Açık hava çarpıntı yaptı sinemaya kaçtım
Sarih havada dolaşmaktan verim alamıyorum. Durduk yere hiddetleniyorum. Oysa senenin son çeyreğinde hiddetimi içimde yakalamak suretiyle buğuya çevirip, kendi hayat enerjimi kendim üretmeye karar vermiştim. Bu biçimde dışa bağımlılığı eksiltip sürdürülebilir bir sihrime tutaraktan diye gidecekti.
“Adnan Ağabey oleey”
Ama mesela çıkıp kaldırımda motosikletten kaçmaktan yürüyemiyorsan olmuyor işte. Ya Da geçen akşam aldığımız hava. Köpeği de alıp bir çay içmeye çıkmışız. Köşede ATM ’ler var, yanından geçiyoruz. Böyle yaşını başını almış bayanlı erkekli kalabalık bir takım sotelenmiş, bir şeylerin peşinde. Öteki yandaki mekâna bir adam girmekte, ondan saklanıyorlar. Daha “Bunlar burada n ’apıyor” demeye kalmadan haydi hop meşale çıkartıp yaktılar, “Adnan Ağabey oleey” diye tezahürata giriştiler. Cadde ortasında köşeden fırlayıp meşale patlatmak. Dost sürprizini kes.

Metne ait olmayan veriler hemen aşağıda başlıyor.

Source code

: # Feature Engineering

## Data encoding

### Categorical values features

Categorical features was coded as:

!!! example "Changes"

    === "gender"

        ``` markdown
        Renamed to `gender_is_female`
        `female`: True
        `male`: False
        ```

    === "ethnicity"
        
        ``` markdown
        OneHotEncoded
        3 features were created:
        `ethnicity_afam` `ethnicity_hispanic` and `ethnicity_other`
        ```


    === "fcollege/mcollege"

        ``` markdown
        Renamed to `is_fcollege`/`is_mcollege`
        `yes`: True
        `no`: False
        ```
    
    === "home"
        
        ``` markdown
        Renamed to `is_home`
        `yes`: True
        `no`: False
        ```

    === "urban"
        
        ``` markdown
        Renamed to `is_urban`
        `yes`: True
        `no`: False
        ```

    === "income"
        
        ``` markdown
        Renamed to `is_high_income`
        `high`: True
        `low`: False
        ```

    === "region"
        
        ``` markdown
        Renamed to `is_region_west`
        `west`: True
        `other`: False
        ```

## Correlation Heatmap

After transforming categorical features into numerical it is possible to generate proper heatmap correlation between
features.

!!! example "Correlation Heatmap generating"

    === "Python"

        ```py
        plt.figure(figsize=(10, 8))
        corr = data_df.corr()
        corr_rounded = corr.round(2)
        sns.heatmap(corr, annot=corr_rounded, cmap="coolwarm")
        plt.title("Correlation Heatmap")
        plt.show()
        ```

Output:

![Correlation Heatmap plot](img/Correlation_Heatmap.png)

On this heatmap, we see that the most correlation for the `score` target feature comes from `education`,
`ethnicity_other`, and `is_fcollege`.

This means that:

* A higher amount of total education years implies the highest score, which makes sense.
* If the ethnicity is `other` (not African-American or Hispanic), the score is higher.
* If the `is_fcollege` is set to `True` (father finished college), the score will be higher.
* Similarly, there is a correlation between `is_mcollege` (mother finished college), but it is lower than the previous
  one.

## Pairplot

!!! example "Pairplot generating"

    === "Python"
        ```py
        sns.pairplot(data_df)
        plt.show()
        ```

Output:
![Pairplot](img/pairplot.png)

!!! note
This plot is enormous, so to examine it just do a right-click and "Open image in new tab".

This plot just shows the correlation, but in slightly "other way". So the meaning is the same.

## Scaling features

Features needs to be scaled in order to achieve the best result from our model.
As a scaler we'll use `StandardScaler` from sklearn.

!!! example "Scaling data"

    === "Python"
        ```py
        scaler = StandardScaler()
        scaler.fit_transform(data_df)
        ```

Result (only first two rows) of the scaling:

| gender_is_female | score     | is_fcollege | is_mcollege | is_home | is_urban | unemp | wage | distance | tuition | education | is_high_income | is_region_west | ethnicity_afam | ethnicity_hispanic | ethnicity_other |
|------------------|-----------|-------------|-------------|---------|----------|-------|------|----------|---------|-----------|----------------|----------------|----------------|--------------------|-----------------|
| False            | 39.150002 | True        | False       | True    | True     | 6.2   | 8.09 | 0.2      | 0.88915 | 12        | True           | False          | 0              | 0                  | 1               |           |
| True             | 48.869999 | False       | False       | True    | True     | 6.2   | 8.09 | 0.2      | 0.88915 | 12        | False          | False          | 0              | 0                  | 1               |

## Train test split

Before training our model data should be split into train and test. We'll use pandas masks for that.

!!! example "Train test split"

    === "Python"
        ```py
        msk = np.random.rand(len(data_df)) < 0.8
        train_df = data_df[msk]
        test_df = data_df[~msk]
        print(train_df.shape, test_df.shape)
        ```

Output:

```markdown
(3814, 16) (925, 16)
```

Üçümüz ayrı yanlara savrulduk fobiden. Hayvanın zati fabrika ayarları panik saldırı. Usu uçtu garibanın, nereye kaçacağını donakaldı. Böyle olunca ben “Ne yapsak” sualine otomatik olarak “Sinemaya gidelim” diyorum natürel. Ruh hali oranla stabilize edilmiş civar neticede. Genel olarak da şu düşüncelerle bölüyorum:
-Gişede “Yerleri sistem otomatik olarak vermektedir” diyor ama gerçeğinde öyle vermiyor, görüyoruz. Gişe memuru kafasında kesintisiz orası mı burası diye kırk saat yer seçilmesinden bunalmış. Haklı.
-Burada da her şey harikulade değil, şu film sırasında telefonla oynamama işini hâlâ oturtamadık.
-Yerli komediler sövme ya da cinsellikli yollama esprisine azıcık bol keseden dayanıyor.
-3D sinema teknolojisi afaki. Zati bu da üç ebatlı filan değil, birbirimizi aldatmayalım artık daha fazla.
-Her sinemada kesinlikle bir tane fısıldama işinde zafersiz insan oluyor. Karikatür sanırsın ama değil. Var filhakika. Kotası var sanki senelerdir.
-Koreliler sinema işini öğreniyor.
-Gerçeğinde baştan bir ‘Taxi Driver ’ izledin mi baya bir filmi izlemiş kadar oluyorsun.